The stock market ended mostly down Tuesday as bond yields hit new highs and investors braced for tough medicine from the Federal Reserve.
The central bank meets Wednesday to consider another interest rate increase—likely even three-quarters of a percentage point.
The
Dow Jones Industrial Average
dropped 152 points, or 0.5%, while the
S&P 500
fell 0.4%; the
Nasdaq Composite
rose 0.2%. All three indexes had been up earlier in the morning, but the moves overall were nothing compared with Monday, when the S&P 500 fell nearly 4%.
The 10-year Treasury yield rose to about 3.48%, its highest level since 2011. The 2-year Treasury yield rose to about 3.42 %, the highest since 2007.
These movements have been denting the stock market. Bond prices now reflect expectations that the Federal Reserve will lift interest rates quickly, rather than gradually, in response to inflation that doesn’t seem to be declining yet.
And that narrative got some more support Tuesday, as the producer price index for final demand rose 0.8% month-over-month in May, in line with expectations, but above the prior result of 0.4%. That means companies are seeing rising costs, prompting them to raise prices as they look to protect their profit margins. All three major U.S. indexes fell at least 5% over the past month through Monday’s close, during which time the 2- and 10-year yields surged.

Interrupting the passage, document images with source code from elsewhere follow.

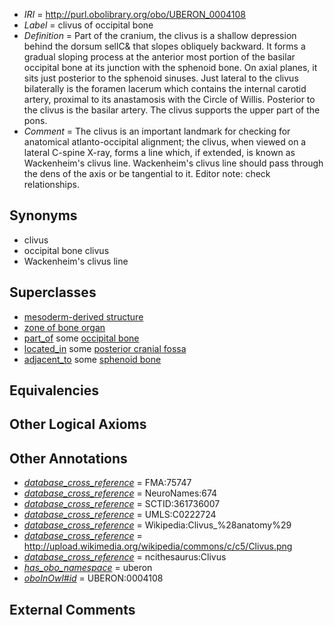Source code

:  * *IRI* = http://purl.obolibrary.org/obo/UBERON_0004108
 * *Label* = clivus of occipital bone
 * *Definition* = Part of the cranium, the clivus is a shallow depression behind the dorsum sellC& that slopes obliquely backward. It forms a gradual sloping process at the anterior most portion of the basilar occipital bone at its junction with the sphenoid bone. On axial planes, it sits just posterior to the sphenoid sinuses. Just lateral to the clivus bilaterally is the foramen lacerum which contains the internal carotid artery, proximal to its anastamosis with the Circle of Willis. Posterior to the clivus is the basilar artery. The clivus supports the upper part of the pons.
 * *Comment* = The clivus is an important landmark for checking for anatomical atlanto-occipital alignment; the clivus, when viewed on a lateral C-spine X-ray, forms a line which, if extended, is known as Wackenheim's clivus line. Wackenheim's clivus line should pass through the dens of the axis or be tangential to it. Editor note: check relationships.

## Synonyms

 * clivus
 * occipital bone clivus
 * Wackenheim's clivus line

## Superclasses

 * [mesoderm-derived structure](../../UBERON/20/UBERON_0004120.md)
 * [zone of bone organ](../../UBERON/13/UBERON_0005913.md)
 * [part_of](../../BFO/50/BFO_0000050.md) some [occipital bone](../../UBERON/76/UBERON_0001676.md)
 * [located_in](../../RO/25/RO_0001025.md) some [posterior cranial fossa](../../UBERON/88/UBERON_0008788.md)
 * [adjacent_to](../../RO/20/RO_0002220.md) some [sphenoid bone](../../UBERON/77/UBERON_0001677.md)

## Equivalencies


## Other Logical Axioms


## Other Annotations

 * *[database_cross_reference](../../ef/oboInOwl#hasDbXref.md)* = FMA:75747
 * *[database_cross_reference](../../ef/oboInOwl#hasDbXref.md)* = NeuroNames:674
 * *[database_cross_reference](../../ef/oboInOwl#hasDbXref.md)* = SCTID:361736007
 * *[database_cross_reference](../../ef/oboInOwl#hasDbXref.md)* = UMLS:C0222724
 * *[database_cross_reference](../../ef/oboInOwl#hasDbXref.md)* = Wikipedia:Clivus_%28anatomy%29
 * *[database_cross_reference](../../ef/oboInOwl#hasDbXref.md)* = http://upload.wikimedia.org/wikipedia/commons/c/c5/Clivus.png
 * *[database_cross_reference](../../ef/oboInOwl#hasDbXref.md)* = ncithesaurus:Clivus
 * *[has_obo_namespace](../../ce/oboInOwl#hasOBONamespace.md)* = uberon
 * *[oboInOwl#id](../../id/oboInOwl#id.md)* = UBERON:0004108

## External Comments

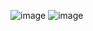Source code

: 

![image](https://user-images.githubusercontent.com/65653010/235273796-6e284c0d-3450-4b87-845a-422a339ab40b.png)
![image](https://user-images.githubusercontent.com/65653010/235273802-bbd568a8-5862-4c10-8b73-f078ec8be4e4.png)
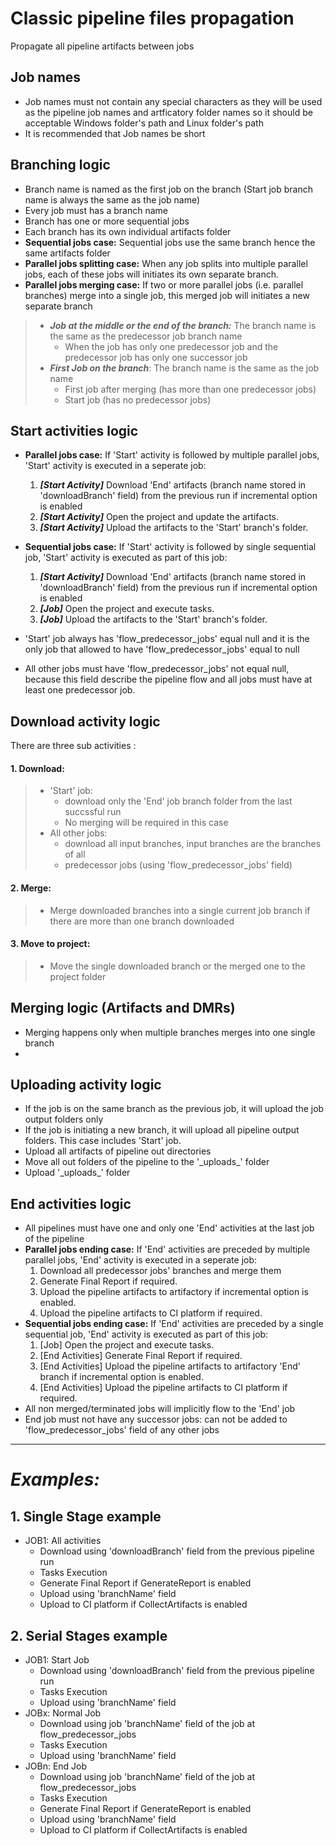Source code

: # Classic pipeline files propagation
Propagate all pipeline artifacts between jobs

## Job names
- Job names must not contain any special characters as they will be used as the pipeline job names and artficatory folder names so it should be acceptable Windows folder's path and Linux folder's path
- It is recommended that Job names be short

## Branching logic
- Branch name is named as the first job on the branch (Start job branch name is always the same as the job name)
- Every job must has a branch name
- Branch has one or more sequential jobs
- Each branch has its own individual artifacts folder
- **Sequential jobs case:** Sequential jobs use the same branch hence the same artifacts folder
- **Parallel jobs splitting case:** When any job splits into multiple parallel jobs, each of these jobs will initiates its own separate branch.
- **Parallel jobs merging case:** If two or more parallel jobs (i.e. parallel branches) merge into a single job, this merged job will initiates a new separate branch
> - ***Job at the middle or the end of the branch:*** The branch name is the same as the predecessor job branch name
>   - When the job has only one predecessor job and the predecessor job has only one successor job
> - ***First Job on the branch***: The branch name is the same as the job name
>   - First job after merging (has more than one predecessor jobs)
>   - Start job (has no predecessor jobs)

## Start activities logic
- **Parallel jobs case:** If 'Start' activity is followed by multiple parallel jobs, 'Start' activity is executed in a seperate job:
    1. ***[Start Activity]*** Download 'End' artifacts (branch name stored in 'downloadBranch' field) from the previous run if incremental option is enabled
    1. ***[Start Activity]*** Open the project and update the artifacts.
    1. ***[Start Activity]*** Upload the artifacts to the 'Start' branch's folder.

- **Sequential jobs case:** If 'Start' activity is followed by single sequential job, 'Start' activity is executed as part of this job: 
    1. ***[Start Activity]*** Download 'End' artifacts (branch name stored in 'downloadBranch' field) from the previous run if incremental option is enabled
    1. ***[Job]*** Open the project and execute tasks.
    1. ***[Job]*** Upload the artifacts to the 'Start' branch's folder.
- 'Start' job always has 'flow_predecessor_jobs' equal null and it is the only job that allowed to have 'flow_predecessor_jobs' equal to null
- All other jobs must have 'flow_predecessor_jobs' not equal null, because this field describe the pipeline flow and all jobs must have at least one predecessor job.

## Download activity logic
There are three sub activities :
#### 1. Download:
> - 'Start' job: 
>    - download only the 'End' job branch folder from the last succssful run
>    - No merging will be required in this case
> - All other jobs:
>    - download all input branches, input branches are the branches of all
>    - predecessor jobs (using 'flow_predecessor_jobs' field)
#### 2. Merge:    
> - Merge downloaded branches into a single current job branch if there are more than one branch downloaded

#### 3. Move to project:
> - Move the single downloaded branch or the merged one to the project folder


## Merging logic (Artifacts and DMRs)
- Merging happens only when multiple branches merges into one single branch
- 

## Uploading activity logic
- If the job is on the same branch as the previous job, it will upload the job output folders only
- If the job is initiating a new branch, it will upload all pipeline output folders. This case includes 'Start' job.
- Upload all artifacts of pipeline out directories
- Move all out folders of the pipeline to the '\_uploads_' folder
- Upload '\_uploads_' folder

## End activities logic
- All pipelines must have one and only one 'End' activities at the last job of the pipeline
- **Parallel jobs ending case:** If 'End' activities are preceded by multiple parallel jobs, 'End' activity is executed in a seperate job:
    1. Download all predecessor jobs' branches and merge them
    1. Generate Final Report if required.
    1. Upload the pipeline artifacts to artifactory if incremental option is enabled.
    1. Upload the pipeline artifacts to CI platform if required.
- **Sequential jobs ending case:** If 'End' activities are preceded by a single sequential job, 'End' activity is executed as part of this job:
    1. [Job] Open the project and execute tasks.
    1. [End Activities] Generate Final Report if required.
    1. [End Activities] Upload the pipeline artifacts to artifactory 'End' branch if incremental option is enabled.
    1. [End Activities] Upload the pipeline artifacts to CI platform if required.
- All non merged/terminated jobs will implicitly flow to the 'End' job
- End job must not have any successor jobs: can not be added to 'flow_predecessor_jobs' field of any other jobs

---
# ***Examples:***
## 1. Single Stage example
- JOB1: All activities
    - Download using 'downloadBranch' field from the previous pipeline run
    - Tasks Execution
    - Generate Final Report if GenerateReport is enabled
    - Upload using 'branchName' field
    - Upload to CI platform if CollectArtifacts is enabled

## 2. Serial Stages example
- JOB1: Start Job
    - Download using 'downloadBranch' field from the previous pipeline run
    - Tasks Execution
    - Upload using 'branchName' field
- JOBx: Normal Job
    - Download using job 'branchName' field of the job at flow_predecessor_jobs
    - Tasks Execution
    - Upload using 'branchName' field
- JOBn: End Job
    - Download using job 'branchName' field of the job at flow_predecessor_jobs
    - Tasks Execution
    - Generate Final Report if GenerateReport is enabled
    - Upload using 'branchName' field
    - Upload to CI platform if CollectArtifacts is enabled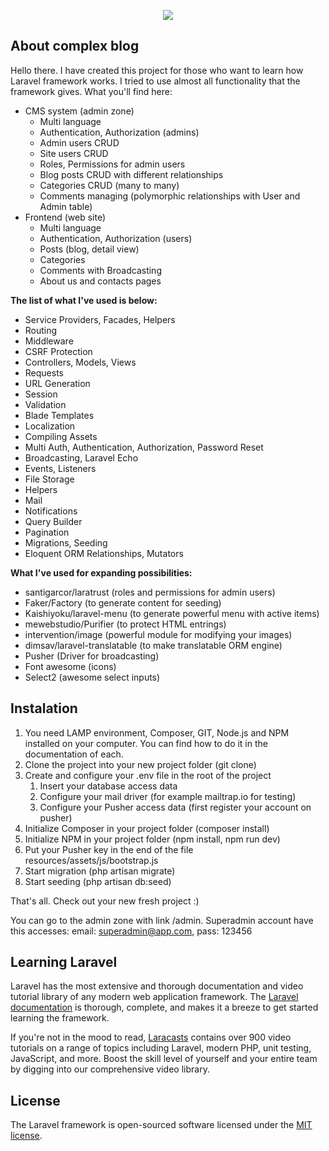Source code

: <p align="center"><img src="https://laravel.com/assets/img/components/logo-laravel.svg"></p>

## About complex blog
Hello there. I have created this project for those who want to learn how Laravel framework works. I tried to use almost all functionality that the framework gives. What you'll find here:

* CMS system (admin zone)
    * Multi language
    * Authentication, Authorization (admins)
    * Admin users CRUD
    * Site users CRUD
    * Roles, Permissions for admin users
    * Blog posts CRUD with different relationships
    * Categories CRUD (many to many)
    * Comments managing (polymorphic relationships with User and Admin table)
* Frontend (web site)
    * Multi language
    * Authentication, Authorization (users)
    * Posts (blog, detail view)
    * Categories
    * Comments with Broadcasting
    * About us and contacts pages

**The list of what I've used is below:**

* Service Providers, Facades, Helpers
* Routing
* Middleware
* CSRF Protection
* Controllers, Models, Views
* Requests
* URL Generation
* Session
* Validation
* Blade Templates
* Localization
* Compiling Assets
* Multi Auth, Authentication, Authorization, Password Reset
* Broadcasting, Laravel Echo
* Events, Listeners
* File Storage
* Helpers
* Mail
* Notifications
* Query Builder
* Pagination
* Migrations, Seeding
* Eloquent ORM Relationships, Mutators

**What I've used for expanding possibilities:**

* santigarcor/laratrust (roles and permissions for admin users)
* Faker/Factory (to generate content for seeding)
* Kaishiyoku/laravel-menu (to generate powerful menu with active items)
* mewebstudio/Purifier (to protect HTML entrings)
* intervention/image (powerful module for modifying your images)
* dimsav/laravel-translatable (to make translatable ORM engine)
* Pusher (Driver for broadcasting)
* Font awesome (icons)
* Select2 (awesome select inputs)


## Instalation
1. You need LAMP environment, Composer, GIT, Node.js and NPM installed on your computer. You can find how to do it in the documentation of each.
2. Clone the project into your new project folder (git clone)
3. Create and configure your .env file in the root of the project
    1. Insert your database access data
    2. Configure your mail driver (for example mailtrap.io for testing)
    3. Configure your Pusher access data (first register your account on pusher)
4. Initialize Composer in your project folder (composer install)
5. Initialize NPM in your project folder (npm install, npm run dev)
6. Put your Pusher key in the end of the file resources/assets/js/bootstrap.js
7. Start migration (php artisan migrate)
8. Start seeding (php artisan db:seed)

That's all. Check out your new fresh project :)

You can go to the admin zone with link /admin. Superadmin account have this accesses: email: superadmin@app.com, pass: 123456

## Learning Laravel

Laravel has the most extensive and thorough documentation and video tutorial library of any modern web application framework. The [Laravel documentation](https://laravel.com/docs) is thorough, complete, and makes it a breeze to get started learning the framework.

If you're not in the mood to read, [Laracasts](https://laracasts.com) contains over 900 video tutorials on a range of topics including Laravel, modern PHP, unit testing, JavaScript, and more. Boost the skill level of yourself and your entire team by digging into our comprehensive video library.

## License

The Laravel framework is open-sourced software licensed under the [MIT license](http://opensource.org/licenses/MIT).
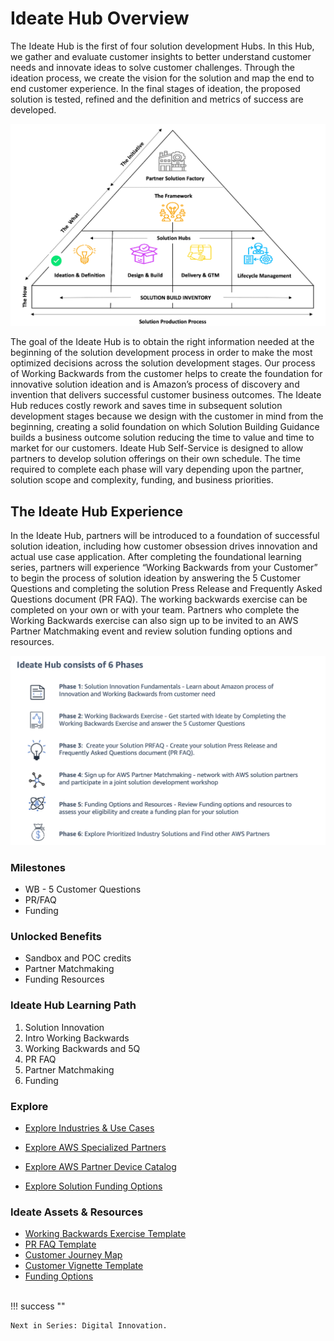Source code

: # Ideate Hub Overview

The Ideate Hub is the first of four solution development Hubs. In this Hub, we gather and evaluate customer insights to better understand customer needs and innovate ideas to solve customer challenges. Through the ideation process, we create the vision for the solution and map the end to end customer experience. In the final stages of ideation, the proposed solution is tested, refined and the definition and metrics of success are developed.

![Ideate Hub](/../../../resources/images/ideate-hub.png)

The goal of the Ideate Hub is to obtain the right information needed at the beginning of the solution development process in order to make the most optimized decisions across the solution development stages. Our process of Working Backwards from the customer helps to create the foundation for innovative solution ideation and is Amazon’s process of discovery and invention that delivers successful customer business outcomes. The Ideate Hub reduces costly rework and saves time in subsequent solution development stages because we design with the customer in mind from the beginning, creating a solid foundation on which Solution Building Guidance builds a business outcome solution reducing the time to value and time to market for our customers. Ideate Hub Self-Service is designed to allow partners to develop solution offerings on their own schedule. The time required to complete each phase will vary depending upon the partner, solution scope and complexity, funding, and business priorities.

## The Ideate Hub Experience
In the Ideate Hub, partners will be introduced to a foundation of successful solution ideation, including how customer obsession drives innovation and actual use case application. After completing the foundational learning series, partners will experience “Working Backwards from your Customer” to begin the process of solution ideation by answering the 5 Customer Questions and completing the solution Press Release and Frequently Asked Questions document (PR FAQ).  The working backwards exercise can be completed on your own or with your team. Partners who complete the Working Backwards exercise can also sign up to be invited to an AWS Partner Matchmaking event and review solution funding options and resources.

![Ideate Phases](/../../../resources/images/ideate-phases.png)

### Milestones

- WB - 5 Customer Questions
- PR/FAQ
- Funding

### Unlocked Benefits

- Sandbox and POC credits
- Partner Matchmaking
- Funding Resources

### Ideate Hub Learning Path

1. Solution Innovation
2. Intro Working Backwards
3. Working Backwards and 5Q
4. PR FAQ
5. Partner Matchmaking
6. Funding

### Explore
- [Explore Industries & Use Cases](https://aws.amazon.com/solutions/)

- [Explore AWS Specialized Partners](https://aws.amazon.com/partners/work-with-partners/?nc2=h_ql_pa_wwap_cp)

- [Explore AWS Partner Device Catalog](https://devices.amazonaws.com/search?page=1)

- [Explore Solution Funding Options](https://aws.amazon.com/partners/funding/)

### Ideate Assets & Resources
- [Working Backwards Exercise Template](https://amazon.awsapps.com/workdocs-beta/index.html#/document/0bae7077de4b09a830bb262ced2745451ac1806aceac633b307b066c53168305/)
- [PR FAQ Template](https://amazon.awsapps.com/workdocs-beta/index.html#/document/f14dc3e4e400467e25cb785189884618ff556bb3057e74391a1f7302e8568c13)
- [Customer Journey Map](https://amazon.awsapps.com/workdocs-beta/index.html#/document/2d15619c2cabef3ae86f6295a20fbe8bd87a39d1d34289f76b28919e3d4e221a)
- [Customer Vignette Template](https://amazon.awsapps.com/workdocs-beta/index.html#/document/d2b7e539f4e57784718014d62f98b3c2dff0f6947fc69e508bd3bff214747789)
- [Funding Options](https://aws.amazon.com/partners/funding/)

<br>
!!! success ""

    Next in Series: Digital Innovation.
<br>
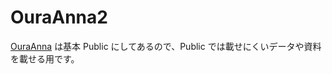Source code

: # OuraAnna2

[OuraAnna](https://github.com/kikuchiken-waseda/OuraAnna) は基本 Public にしてあるので、Public では載せにくいデータや資料を載せる用です。
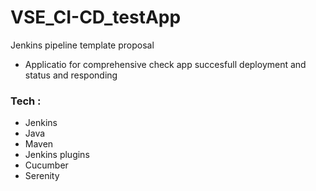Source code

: # VSE_CI-CD_testApp

Jenkins pipeline template proposal 
 
- Applicatio for comprehensive check app succesfull deployment and status and responding

### Tech : 

  - Jenkins
  - Java
  - Maven
  - Jenkins plugins
  - Cucumber
  - Serenity


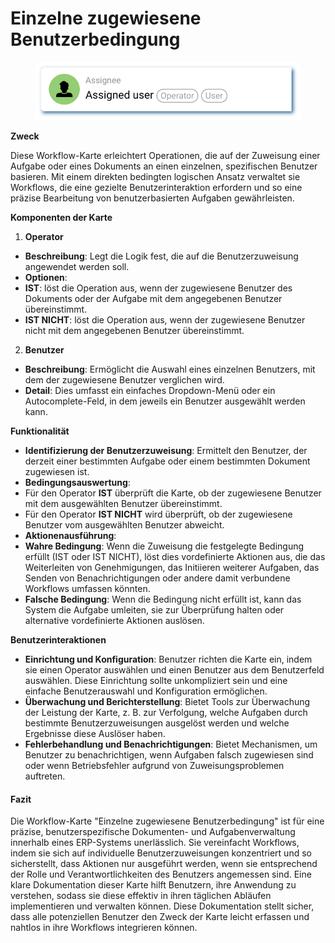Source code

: # Einzelne zugewiesene Benutzerbedingung

<figure><img src="../../../.gitbook/assets/userlmn_77e991cee96598023f9a3ac7ad230e50.png" alt=""><figcaption></figcaption></figure>

**Zweck**

Diese Workflow-Karte erleichtert Operationen, die auf der Zuweisung einer Aufgabe oder eines Dokuments an einen einzelnen, spezifischen Benutzer basieren. Mit einem direkten bedingten logischen Ansatz verwaltet sie Workflows, die eine gezielte Benutzerinteraktion erfordern und so eine präzise Bearbeitung von benutzerbasierten Aufgaben gewährleisten.

**Komponenten der Karte**

1. **Operator**
* **Beschreibung**: Legt die Logik fest, die auf die Benutzerzuweisung angewendet werden soll.
* **Optionen**:
* **IST**: löst die Operation aus, wenn der zugewiesene Benutzer des Dokuments oder der Aufgabe mit dem angegebenen Benutzer übereinstimmt.
* **IST NICHT**: löst die Operation aus, wenn der zugewiesene Benutzer nicht mit dem angegebenen Benutzer übereinstimmt.
2. **Benutzer**
* **Beschreibung**: Ermöglicht die Auswahl eines einzelnen Benutzers, mit dem der zugewiesene Benutzer verglichen wird.
* **Detail**: Dies umfasst ein einfaches Dropdown-Menü oder ein Autocomplete-Feld, in dem jeweils ein Benutzer ausgewählt werden kann.

**Funktionalität**

* **Identifizierung der Benutzerzuweisung**: Ermittelt den Benutzer, der derzeit einer bestimmten Aufgabe oder einem bestimmten Dokument zugewiesen ist.
* **Bedingungsauswertung**:
* Für den Operator **IST** überprüft die Karte, ob der zugewiesene Benutzer mit dem ausgewählten Benutzer übereinstimmt.
* Für den Operator **IST NICHT** wird überprüft, ob der zugewiesene Benutzer vom ausgewählten Benutzer abweicht.
* **Aktionenausführung**:
* **Wahre Bedingung**: Wenn die Zuweisung die festgelegte Bedingung erfüllt (IST oder IST NICHT), löst dies vordefinierte Aktionen aus, die das Weiterleiten von Genehmigungen, das Initiieren weiterer Aufgaben, das Senden von Benachrichtigungen oder andere damit verbundene Workflows umfassen könnten.
* **Falsche Bedingung**: Wenn die Bedingung nicht erfüllt ist, kann das System die Aufgabe umleiten, sie zur Überprüfung halten oder alternative vordefinierte Aktionen auslösen.

**Benutzerinteraktionen**

* **Einrichtung und Konfiguration**: Benutzer richten die Karte ein, indem sie einen Operator auswählen und einen Benutzer aus dem Benutzerfeld auswählen. Diese Einrichtung sollte unkompliziert sein und eine einfache Benutzerauswahl und Konfiguration ermöglichen.
* **Überwachung und Berichterstellung**: Bietet Tools zur Überwachung der Leistung der Karte, z. B. zur Verfolgung, welche Aufgaben durch bestimmte Benutzerzuweisungen ausgelöst werden und welche Ergebnisse diese Auslöser haben.
* **Fehlerbehandlung und Benachrichtigungen**: Bietet Mechanismen, um Benutzer zu benachrichtigen, wenn Aufgaben falsch zugewiesen sind oder wenn Betriebsfehler aufgrund von Zuweisungsproblemen auftreten.

#### Fazit

Die Workflow-Karte "Einzelne zugewiesene Benutzerbedingung" ist für eine präzise, benutzerspezifische Dokumenten- und Aufgabenverwaltung innerhalb eines ERP-Systems unerlässlich. Sie vereinfacht Workflows, indem sie sich auf individuelle Benutzerzuweisungen konzentriert und so sicherstellt, dass Aktionen nur ausgeführt werden, wenn sie entsprechend der Rolle und Verantwortlichkeiten des Benutzers angemessen sind. Eine klare Dokumentation dieser Karte hilft Benutzern, ihre Anwendung zu verstehen, sodass sie diese effektiv in ihren täglichen Abläufen implementieren und verwalten können. Diese Dokumentation stellt sicher, dass alle potenziellen Benutzer den Zweck der Karte leicht erfassen und nahtlos in ihre Workflows integrieren können.
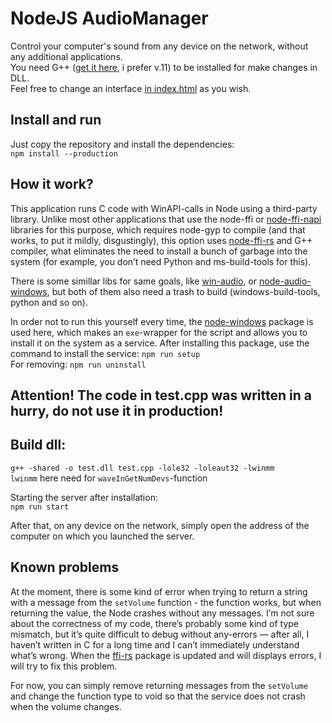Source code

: # NodeJS AudioManager
Control your computer's sound from any device on the network, without any additional applications. \
You need G++ ([get it here](http://www.equation.com/servlet/equation.cmd?fa=fortran), i prefer v.11) to be installed for make changes in DLL.\
Feel free to change an interface [in index.html](public/index.html) as you wish.

## Install and run
Just copy the repository and install the dependencies: \
`npm install --production`

## How it work?
This application runs C code with WinAPI-calls in Node using a third-party library. Unlike most other applications that use the node-ffi or [node-ffi-napi](https://github.com/node-ffi-napi/node-ffi-napi) libraries for this purpose, which requires node-gyp to compile (and that works, to put it mildly, disgustingly), this option uses [node-ffi-rs](https://github.com/zhangyuang/node-ffi-rs) and G++ compiler, what eliminates the need to install a bunch of garbage into the system (for example, you don’t need Python and ms-build-tools for this).

There is some simillar libs for same goals, like [win-audio](https://github.com/fcannizzaro/win-audio), or [node-audio-windows](https://github.com/jlonardi/node-audio-windows), but both of them also need a trash to build (windows-build-tools, python and so on).

In order not to run this yourself every time, the [node-windows](https://www.npmjs.com/package/node-windows) package is used here, which makes an `exe`-wrapper for the script and allows you to install it on the system as a service. After installing this package, use the command to install the service: `npm run setup` \
For removing: `npm run uninstall`

## Attention! The code in test.cpp was written in a hurry, do not use it in production!

## Build dll:
`g++ -shared -o test.dll test.cpp -lole32 -loleaut32 -lwinmm` \
`lwinmm` here need for `waveInGetNumDevs`-function

Starting the server after installation: \
`npm run start`

After that, on any device on the network, simply open the address of the computer on which you launched the server.

## Known problems
At the moment, there is some kind of error when trying to return a string with a message from the `setVolume` function - the function works, but when returning the value, the Node crashes without any messages. I’m not sure about the correctness of my code, there’s probably some kind of type mismatch, but it’s quite difficult to debug without any-errors — after all, I haven’t written in C for a long time and I can’t immediately understand what’s wrong. When the [ffi-rs](https://github.com/zhangyuang/node-ffi-rs) package is updated and will displays errors, I will try to fix this problem.

For now, you can simply remove returning messages from the `setVolume` and change the function type to void so that the service does not crash when the volume changes.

For now, it seems bond yields just can’t come downward. There is a high likelihood that the Fed will hike rates by three-quarters of a percentage point, rather than the previously-expected half-point, at its June 15 meeting. The fed funds futures market is reflecting a more than 90% chance of a three-quarters of a point hike, up from just a 35% probability a day ago.
“Yesterday’s sharp cross-market sell off represents a market finally coming to terms with the painful steps that will be required to reduce the 40 year high inflation,” wrote Andrew Hollenhorst, Citigroup economist. “A 75 basis point [three-quarters of a point] rate hike is a real possibility at tomorrow’s FOMC meeting.”
Seeing that stocks and bonds have both sold off so badly, it might seem surprising that they couldn’t rebound a bit Tuesday.
“There was a modest turnaround Tuesday attempt at the open but ahead of the Fed decision there is little appetite to get aggressive,” wrote Michael Reinking, senior market strategist at New York Stock Exchange.
Instead, it was another tough day, but the next big move might come Wednesday.
That is when the Fed makes its interest rate announcement. It is now unlikely that the Fed will have the luxury of talking about slowing down the pace of rate hikes, and more likely that it will emphasize the need to cool down demand and inflation. Markets have begun to anticipate that.
“Markets believe the US Federal Reserve is going to need a bigger number of rate hikes to try to slow demand and control inflation,” writes Kristina Hooper, chief global market strategist at Invesco.
Whether that brings a sharp move up or down in stocks isn’t clear. The S&P 500 and Nasdaq are already in bear markets, defined as 20% or worse declines.
Those drops bring about some chance that the stock market will rally if it sees that the Fed isn’t delivering worse news than what is anticipated. One possible outcome Wednesday afternoon: “A mild relief rally given the declines of the past few days,” wrote Tom Essaye, founder of Sevens Report Research.
To that point, the stock market looks like it is in an “oversold condition.” That means the selling can’t get much worse for the near-term, especially if news from the Fed isn’t worse-than-expected. More than 90% of Nasdaq stocks are in a bear market, according to Sentimentrader. Historically, that means stocks will post gains in the coming moths, the firm’s data show.
Overseas, the pan-European
Stoxx 600
slipped 1.3%, and Tokyo’s
Nikkei 225
lost 1.3% to follow Wall Street lower from Monday.
Here are six stocks on the move Tuesday:
After closing at a record low on Monday following an 11% slide,
Coinbase Global
(ticker: COIN) fell 0.8% Tuesday. The cryptocurrency exchange as well as other companies exposed to digital assets have endured a brutal selloff. Software group
MicroStrategy
(MSTR)—which holds significant Bitcoin on its balance sheet—fell 25% Monday and gained 3.1% Tuesday.
Oracle
(ORCL) stock has gained 11% after the company reported a profit of $1.54 a share, beating estimates of $1.37 a share, on sales of $11.8 billion, above exceptions for $11.6 billion.
Continental Resources
(CLR) stock jumped 16% after the company said it received a take-private offer from oil and gas entrepreneur Harold G. Hamm for $70 a share.
Tractor Supply
(TSCO) stock gained 0.1% after getting upgraded to Buy from Neutral at Bank of America.
AstraZeneca
(AZN) stock dropped 1.3% after getting downgraded to Neutral from Buy at UBS.